When we took Upper Burma it was hardly an organised nation at all. It was only a mass of villagers which acknowledged a king over all. There was no national army—because no need for one—and no large industries. The Burman has been a free man and he has the religion—or want of religion—of a free man. He has never had priests to rule him, to force on him reverence and obedience as virtues, to destroy his individuality. Therefore he has lived free. And nowadays, although he is lectured enough on his want of discipline, the advice is given in the wrong way and apropos of the wrong subject.
He ought in the opinion of his critics to be a good policeman or a good soldier, or a good employé for the rice merchants in Rangoon, and he is not. Therefore he is lectured on his want of discipline. "That is to say," thinks the Burman, "I am lectured and abused in order that I may be a more useful tool in the hands of a foreign Government, or a more profitable servant to a foreign merchant—who will reap the benefit."
That is what he thinks and rightly thinks, for the advice is so prompted and so meant.
He has yet to learn that discipline in act is necessary to enable him to attain his own ideals, to create and maintain his own self-government, and to establish industries that will compete with the foreigner's. He must himself establish organisms in order to succeed.
The Burman is afraid of discipline, partly because it is new to him, and partly because he is afraid that by surrendering independence of act he will surrender independence of spirit.
This can only be got over by a true education, by making the boy see for himself that only in union is strength, and that he must learn to act with others, and therefore under leaders. He will see this fast enough if it is carefully shown him when young. He will accept it also if it is clearly demonstrated to him that obedience in act does not infer surrender of his soul. It is the latter he is afraid of, and wisely. Tell him that not only may he think for himself, but that he is bound to do so, while at the same time subordinating private opinions to a common end, and you will get discipline as much as you like. It is a matter of common sense, and he has plenty of that.
The mechanical obedience to masters and spiritual or material pastors because they have been "set in authority" over us should never be taught. They have not been set in authority. They may deserve obedience if they are leaders in the right way, and we should co-operate with them there by serving them towards an end good for both. Get the boy to understand that. Then you get that willing and intelligent obedience which is worth all the mechanical obedience in the world. This is true in all walks of life. If you wish to read of a startling example, read of how the Revolutionary troops of France, as soon as they had gained a little experience, met and overthrew the wooden and lifeless battalions of Prussia, which had been drilled to death.

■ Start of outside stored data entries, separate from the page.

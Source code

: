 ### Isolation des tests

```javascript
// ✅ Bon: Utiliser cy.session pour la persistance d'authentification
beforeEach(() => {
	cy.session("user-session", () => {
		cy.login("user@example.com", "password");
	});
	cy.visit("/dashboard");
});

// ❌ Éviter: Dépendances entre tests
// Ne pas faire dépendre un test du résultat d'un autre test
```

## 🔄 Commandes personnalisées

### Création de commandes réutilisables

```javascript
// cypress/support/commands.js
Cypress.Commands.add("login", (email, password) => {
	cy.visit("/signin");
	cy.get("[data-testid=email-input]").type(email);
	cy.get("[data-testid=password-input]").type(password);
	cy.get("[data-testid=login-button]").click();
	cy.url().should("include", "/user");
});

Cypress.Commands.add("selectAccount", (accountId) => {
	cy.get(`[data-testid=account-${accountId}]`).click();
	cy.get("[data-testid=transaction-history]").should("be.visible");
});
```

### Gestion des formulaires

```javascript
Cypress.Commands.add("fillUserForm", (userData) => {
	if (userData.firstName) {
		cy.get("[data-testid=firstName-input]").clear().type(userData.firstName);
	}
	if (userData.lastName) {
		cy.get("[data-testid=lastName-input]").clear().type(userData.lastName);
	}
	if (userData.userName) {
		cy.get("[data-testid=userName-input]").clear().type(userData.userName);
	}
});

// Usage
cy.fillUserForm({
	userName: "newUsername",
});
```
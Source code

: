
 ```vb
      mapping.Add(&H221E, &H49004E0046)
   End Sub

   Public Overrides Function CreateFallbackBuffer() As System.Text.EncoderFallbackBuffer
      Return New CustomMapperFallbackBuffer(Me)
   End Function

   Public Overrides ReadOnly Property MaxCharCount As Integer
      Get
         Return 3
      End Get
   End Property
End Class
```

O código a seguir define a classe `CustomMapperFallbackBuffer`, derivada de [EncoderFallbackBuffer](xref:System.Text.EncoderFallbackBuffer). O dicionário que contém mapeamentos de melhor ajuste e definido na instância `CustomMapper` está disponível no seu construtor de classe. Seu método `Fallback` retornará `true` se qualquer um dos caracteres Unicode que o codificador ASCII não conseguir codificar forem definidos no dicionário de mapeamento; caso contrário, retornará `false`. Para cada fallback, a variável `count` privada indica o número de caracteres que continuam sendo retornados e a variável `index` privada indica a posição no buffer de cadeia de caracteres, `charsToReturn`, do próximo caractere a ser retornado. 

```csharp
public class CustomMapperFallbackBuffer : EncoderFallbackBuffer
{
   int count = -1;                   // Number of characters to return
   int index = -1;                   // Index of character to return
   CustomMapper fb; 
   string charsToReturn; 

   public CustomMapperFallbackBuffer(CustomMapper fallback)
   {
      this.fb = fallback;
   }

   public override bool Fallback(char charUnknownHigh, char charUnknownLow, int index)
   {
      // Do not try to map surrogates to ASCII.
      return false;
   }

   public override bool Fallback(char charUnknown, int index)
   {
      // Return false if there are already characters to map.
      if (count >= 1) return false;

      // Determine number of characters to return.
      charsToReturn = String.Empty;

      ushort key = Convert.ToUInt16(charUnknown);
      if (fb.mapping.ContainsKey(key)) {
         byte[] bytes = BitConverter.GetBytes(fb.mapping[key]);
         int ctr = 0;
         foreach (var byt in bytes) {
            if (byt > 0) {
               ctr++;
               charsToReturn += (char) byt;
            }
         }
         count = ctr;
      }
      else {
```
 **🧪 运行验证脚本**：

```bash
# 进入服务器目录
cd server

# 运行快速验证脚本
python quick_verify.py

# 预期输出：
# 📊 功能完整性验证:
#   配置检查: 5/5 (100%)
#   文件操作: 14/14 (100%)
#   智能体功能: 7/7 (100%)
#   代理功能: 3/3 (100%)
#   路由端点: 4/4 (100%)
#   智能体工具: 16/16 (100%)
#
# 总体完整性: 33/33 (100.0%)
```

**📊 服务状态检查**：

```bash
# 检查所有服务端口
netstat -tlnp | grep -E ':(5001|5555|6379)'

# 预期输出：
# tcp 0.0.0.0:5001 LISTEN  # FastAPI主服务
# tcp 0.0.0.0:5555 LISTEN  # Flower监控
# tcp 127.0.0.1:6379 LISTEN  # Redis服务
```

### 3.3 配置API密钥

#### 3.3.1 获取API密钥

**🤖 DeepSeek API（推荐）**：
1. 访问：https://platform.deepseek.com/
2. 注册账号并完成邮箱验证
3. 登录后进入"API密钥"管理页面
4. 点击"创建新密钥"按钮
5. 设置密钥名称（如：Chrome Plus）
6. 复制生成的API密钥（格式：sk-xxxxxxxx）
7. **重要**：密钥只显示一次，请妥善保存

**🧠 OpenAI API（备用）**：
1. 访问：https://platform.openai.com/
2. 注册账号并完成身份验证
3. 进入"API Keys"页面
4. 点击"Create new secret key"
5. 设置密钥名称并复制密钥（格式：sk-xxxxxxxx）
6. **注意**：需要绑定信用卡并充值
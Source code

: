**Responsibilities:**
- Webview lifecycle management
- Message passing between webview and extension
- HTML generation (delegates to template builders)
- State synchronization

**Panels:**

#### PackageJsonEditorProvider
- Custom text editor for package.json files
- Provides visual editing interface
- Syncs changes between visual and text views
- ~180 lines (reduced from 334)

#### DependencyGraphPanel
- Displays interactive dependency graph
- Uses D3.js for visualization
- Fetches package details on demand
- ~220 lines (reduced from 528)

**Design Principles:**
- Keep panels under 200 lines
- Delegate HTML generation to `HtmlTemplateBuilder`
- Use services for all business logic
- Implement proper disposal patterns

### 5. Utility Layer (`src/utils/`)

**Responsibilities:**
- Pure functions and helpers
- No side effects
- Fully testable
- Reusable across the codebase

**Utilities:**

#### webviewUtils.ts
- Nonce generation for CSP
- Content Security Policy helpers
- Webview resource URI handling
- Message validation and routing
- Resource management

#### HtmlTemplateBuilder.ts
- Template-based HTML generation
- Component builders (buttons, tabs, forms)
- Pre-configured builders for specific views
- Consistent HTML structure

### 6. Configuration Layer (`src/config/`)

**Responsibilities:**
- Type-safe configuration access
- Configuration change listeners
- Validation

There must be life and intelligence, and a purpose in obedience as in all else for it to be a virtue. In itself obedience is not an end, it is only justifiable as a means to an end. It must arise from the exercise of will, not from its atrophy or from surrender to the will of others. You obey because you wish to obey, not because you are forced to do so.
That is the true education in discipline.
But all this can only come with local self-government, local patriotism, and a national education. They are what make a nation.